Memorial Fictions offers a major reassessment of Willa Cather's career and artistic achievements, provides a plethora of information on popular culture during and immediately after the Great War, and demonstrates the importance of literature as a cultural forum for addressing issues and ideas fundamental to American culture.
Based on extensive archival research and a variety of scholarly sources drawn from several disciplines, Steven Trout shows how Cather's analysis of the First World War in One of Ours and The Professor's House represents a considerable accomplishment, one worthy of standing next to her groundbreaking treatment of Nebraska settlers in O Pioneers! and My Ántonia and her virtual reinvention of the historical novel in Death Comes for the Archbishop and Shadows on the Rock. Furthermore, he argues that Cather's First World War–related fiction deserves consideration alongside such established classics as Ernest Hemingway's A Farewell to Arms, Erich Maria Remarque's All Quiet on the Western Front, and Vera Brittain's Testament of Youth.
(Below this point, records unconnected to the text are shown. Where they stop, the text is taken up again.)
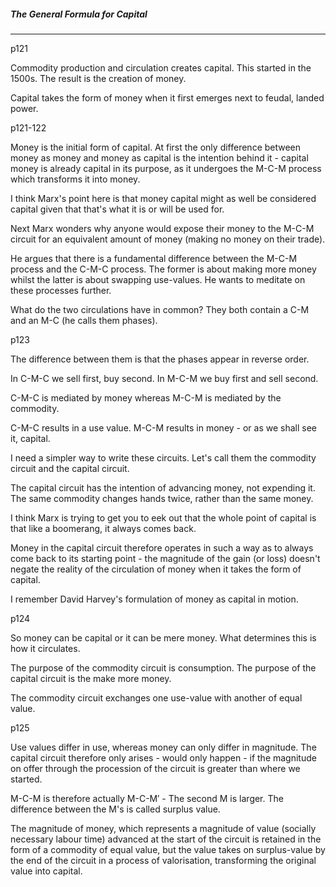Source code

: ##### The General Formula for Capital
___
p121

Commodity production and circulation creates capital. This started in the 1500s. The result is the creation of money.

Capital takes the form of money when it first emerges next to feudal, landed power. 

p121-122

Money is the initial form of capital. At first the only difference between money as money and money as capital is the intention behind it - capital money is already capital in its purpose, as it undergoes the M-C-M process which transforms it into money.

I think Marx's point here is that money capital might as well be considered capital given that that's what it is or will be used for.

Next Marx wonders why anyone would expose their money to the M-C-M  circuit for an equivalent amount of money (making no money on their trade). 

He argues that there is a fundamental difference between the M-C-M process and the C-M-C process. The former is about making more money whilst the latter is about swapping use-values. He wants to meditate on these processes further.

What do the two circulations have in common? They both contain a C-M and an M-C (he calls them phases).

p123

The difference between them is that the phases appear in reverse order. 

In C-M-C we sell first, buy second. In M-C-M we buy first and sell second.

C-M-C is mediated by money whereas M-C-M is mediated by the commodity.

C-M-C results in a use value. M-C-M results in money - or as we shall see it, capital.

I need a simpler way to write these circuits. Let's call them the commodity circuit and the capital circuit.

The capital circuit has the intention of advancing money, not expending it. The same commodity changes hands twice, rather than the same money. 

I think Marx is trying to get you to eek out that the whole point of capital is that like a boomerang, it always comes back.

Money in the capital circuit therefore operates in such a way as to always come back to its starting point - the magnitude of the gain (or loss) doesn't negate the reality of the circulation of money when it takes the form of capital. 

I remember David Harvey's formulation of money as capital in motion.

p124

So money can be capital or it can be mere money. What determines this is how it circulates.

The purpose of the commodity circuit is consumption. The purpose of the capital circuit is the make more money.

The commodity circuit exchanges one use-value with another of equal value.

p125

Use values differ in use, whereas money can only differ in magnitude. The capital circuit therefore only arises - would only happen - if the magnitude on offer through the procession of the circuit is greater than where we started.

M-C-M is therefore actually M-C-M′ - The second M is larger. The difference between the M's is called surplus value.

The magnitude of money, which represents a magnitude of value (socially necessary labour time) advanced at the start of the circuit is retained in the form of a commodity of equal value, but the value takes on surplus-value by the end of the circuit in a process of valorisation, transforming the original value into capital.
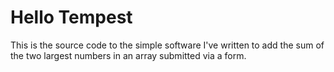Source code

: # Hello Tempest
This is the source code to the simple software I've written to add the sum of the two largest numbers in an array submitted via a form.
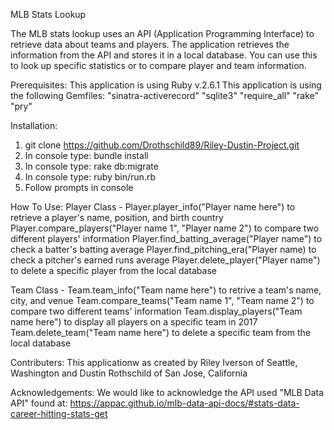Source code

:  MLB Stats Lookup
 
The MLB stats lookup uses an API (Application Programming Interface) to retrieve data about teams and players. The application retrieves the information from the   API and stores it in a local database. You can use this to look up specific statistics or to compare player and team information.
 
 Prerequisites: 
 This application is using Ruby v.2.6.1
 This application is using the following Gemfiles:
 "sinatra-activerecord"
 "sqlite3"
 "require_all"
 "rake"
 "pry"
 
 Installation:
 1. git clone https://github.com/Drothschild89/Riley-Dustin-Project.git
 2. In console type: bundle install
 3. In console type: rake db:migrate
 4. In console type: ruby bin/run.rb
 5. Follow prompts in console
 
 How To Use:
  Player Class - 
   Player.player_info("Player name here") to retrieve a player's name, position, and birth country
   Player.compare_players("Player name 1", "Player name 2") to compare two different players' information
   Player.find_batting_average("Player name") to check a batter's batting average
   Player.find_pitching_era("Player name) to check a pitcher's earned runs average
   Player.delete_player("Player name") to delete a specific player from the local database

  Team Class - 
    Team.team_info("Team name here") to retrive a team's name, city, and venue
    Team.compare_teams("Team name 1", "Team name 2") to compare two different teams' information
    Team.display_players("Team name here") to display all players on a specific team in 2017
    Team.delete_team("Team name here") to delete a specific team from the local database

  Contributers:
    This applicationw as created by Riley Iverson of Seattle, Washington and Dustin Rothschild of San Jose, California

  Acknowledgements: 
    We would like to acknowledge the API used "MLB Data API" found at: https://appac.github.io/mlb-data-api-docs/#stats-data-career-hitting-stats-get
   
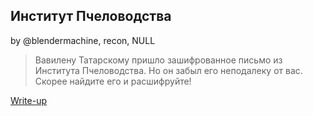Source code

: ## Институт Пчеловодства 
by @blendermachine, recon, NULL

>Вавилену Татарскому пришло зашифрованное письмо из Института Пчеловодства. Но он забыл его неподалеку от вас. 
>Скорее найдите его и расшифруйте!

[Write-up](WRITEUP.md)
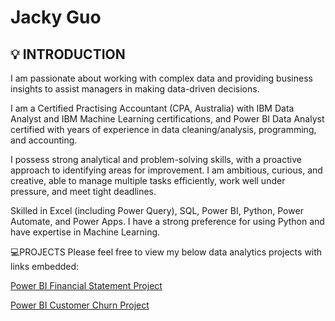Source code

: # Jacky Guo


##  :bulb: INTRODUCTION

 I am passionate about working with complex data and providing business insights to assist managers in making data-driven decisions.

I am a Certified Practising Accountant (CPA, Australia) with IBM Data Analyst and IBM Machine Learning certifications, and Power BI Data Analyst certified with years of experience in data cleaning/analysis, programming, and accounting.

I possess strong analytical and problem-solving skills, with a proactive approach to identifying areas for improvement. I am ambitious, curious, and creative, able to manage multiple tasks efficiently, work well under pressure, and meet tight deadlines.

Skilled in Excel (including Power Query), SQL, Power BI, Python, Power Automate, and Power Apps. I have a strong preference for using Python and have expertise in Machine Learning.

💻PROJECTS
Please feel free to view my below data analytics projects with links embedded:

[Power BI Financial Statement Project](https://github.com/Jacky11234/Power_BI_Financial_Statement_Project)

[Power BI Customer Churn Project](https://github.com/Jacky11234/Power_BI_-_Python_Customer_Churn_Prediction_Project)
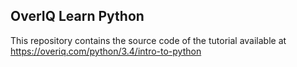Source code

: ## OverIQ Learn Python

This repository contains the source code of the tutorial available at https://overiq.com/python/3.4/intro-to-python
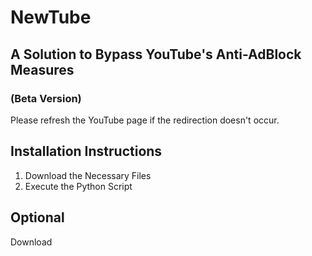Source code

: # NewTube

## A Solution to Bypass YouTube's Anti-AdBlock Measures

### (Beta Version)

Please refresh the YouTube page if the redirection doesn't occur.

## Installation Instructions

1. Download the Necessary Files
2. Execute the Python Script


## Optional 

Download 
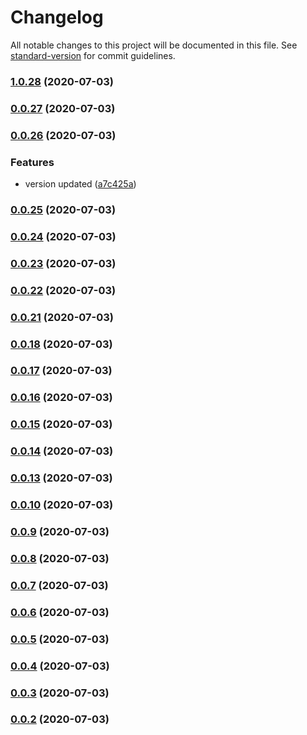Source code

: # Changelog

All notable changes to this project will be documented in this file. See [standard-version](https://github.com/conventional-changelog/standard-version) for commit guidelines.

### [1.0.28](https://github.com/christopher-leal/angular-lazy-loading-example/compare/v0.0.27...v1.0.28) (2020-07-03)

### [0.0.27](https://github.com/christopher-leal/angular-lazy-loading-example/compare/v0.0.26...v0.0.27) (2020-07-03)

### [0.0.26](https://github.com/christopher-leal/angular-lazy-loading-example/compare/v0.0.25...v0.0.26) (2020-07-03)


### Features

* version updated ([a7c425a](https://github.com/christopher-leal/angular-lazy-loading-example/commit/a7c425acea8c28620647aa2d67f44a5fcabc0fb6))

### [0.0.25](https://github.com/christopher-leal/angular-lazy-loading-example/compare/v0.0.24...v0.0.25) (2020-07-03)

### [0.0.24](https://github.com/christopher-leal/angular-lazy-loading-example/compare/v0.0.23...v0.0.24) (2020-07-03)

### [0.0.23](https://github.com/christopher-leal/angular-lazy-loading-example/compare/v0.0.22...v0.0.23) (2020-07-03)

### [0.0.22](https://github.com/christopher-leal/angular-lazy-loading-example/compare/v0.0.21...v0.0.22) (2020-07-03)

### [0.0.21](https://github.com/christopher-leal/angular-lazy-loading-example/compare/v0.0.18...v0.0.21) (2020-07-03)

### [0.0.18](https://github.com/christopher-leal/angular-lazy-loading-example/compare/v0.0.17...v0.0.18) (2020-07-03)

### [0.0.17](https://github.com/christopher-leal/angular-lazy-loading-example/compare/v0.0.16...v0.0.17) (2020-07-03)

### [0.0.16](https://github.com/christopher-leal/angular-lazy-loading-example/compare/v0.0.15...v0.0.16) (2020-07-03)

### [0.0.15](https://github.com/christopher-leal/angular-lazy-loading-example/compare/v0.0.14...v0.0.15) (2020-07-03)

### [0.0.14](https://github.com/christopher-leal/angular-lazy-loading-example/compare/v0.0.13...v0.0.14) (2020-07-03)

### [0.0.13](https://github.com/christopher-leal/angular-lazy-loading-example/compare/v0.0.10...v0.0.13) (2020-07-03)

### [0.0.10](https://github.com/christopher-leal/angular-lazy-loading-example/compare/v0.0.9...v0.0.10) (2020-07-03)

### [0.0.9](https://github.com/christopher-leal/angular-lazy-loading-example/compare/v0.0.8...v0.0.9) (2020-07-03)

### [0.0.8](https://github.com/christopher-leal/angular-lazy-loading-example/compare/v0.0.7...v0.0.8) (2020-07-03)

### [0.0.7](https://github.com/christopher-leal/angular-lazy-loading-example/compare/v0.0.6...v0.0.7) (2020-07-03)

### [0.0.6](https://github.com/christopher-leal/angular-lazy-loading-example/compare/v0.0.5...v0.0.6) (2020-07-03)

### [0.0.5](https://github.com/christopher-leal/angular-lazy-loading-example/compare/v0.0.4...v0.0.5) (2020-07-03)

### [0.0.4](https://github.com/christopher-leal/angular-lazy-loading-example/compare/v0.0.3...v0.0.4) (2020-07-03)

### [0.0.3](https://github.com/christopher-leal/angular-lazy-loading-example/compare/v0.0.2...v0.0.3) (2020-07-03)

### [0.0.2](https://github.com/christopher-leal/angular-lazy-loading-example/compare/v0.0.1...v0.0.2) (2020-07-03)
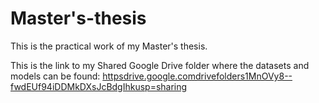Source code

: # Master's-thesis
This is the practical work of my Master's thesis.

This is the link to my Shared Google Drive folder where the datasets and models can be found:
[httpsdrive.google.comdrivefolders1MnOVy8--fwdEUf94iDDMkDXsJcBdgIhkusp=sharing](https://drive.google.com/drive/folders/1MnOVy8--fwdEUf94iDDMkDXsJcBdgIhk?usp=sharing)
Though awarded the Pulitzer Prize in 1923, One of Ours was a frequently maligned and misunderstood book. Contemporary male reviewers reviled the work, and it has been Cather's most neglected novel among later generations of readers and scholars. Trout not only reevaluates the impact of the First World War on Cather's fiction but also demonstrates that One of Ours, far from representing a dubious achievement within the Cather canon, renders the American experience of the war with prophetic insight and considerable imaginative vigor. He also offers a detailed reappraisal of The Professor's House, showing it to be a novel haunted by the phantomlike presence of the Great War.